*What this task involves*
An exact copy of every entry is needed, without any of the pictures.

===== Working data =====

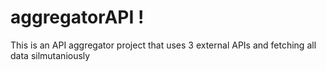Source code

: # aggregatorAPI !

 This is an API aggregator project that uses 3 external APIs and fetching all data silmutaniously
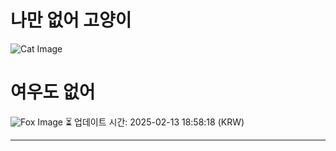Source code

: 
# 나만 없어 고양이

![Cat Image](https://cdn2.thecatapi.com/images/3fm.gif)

# 여우도 없어
![Fox Image](https://randomfox.ca/images/7.jpg)
⏳ 업데이트 시간: 2025-02-13 18:58:18 (KRW)

---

=====

*Result below*
Source code

: # aggregatorAPI !

 This is an API aggregator project that uses 3 external APIs and fetching all data silmutaniously
Source code

: 
# 나만 없어 고양이

![Cat Image](https://cdn2.thecatapi.com/images/3fm.gif)

# 여우도 없어
![Fox Image](https://randomfox.ca/images/7.jpg)
⏳ 업데이트 시간: 2025-02-13 18:58:18 (KRW)

---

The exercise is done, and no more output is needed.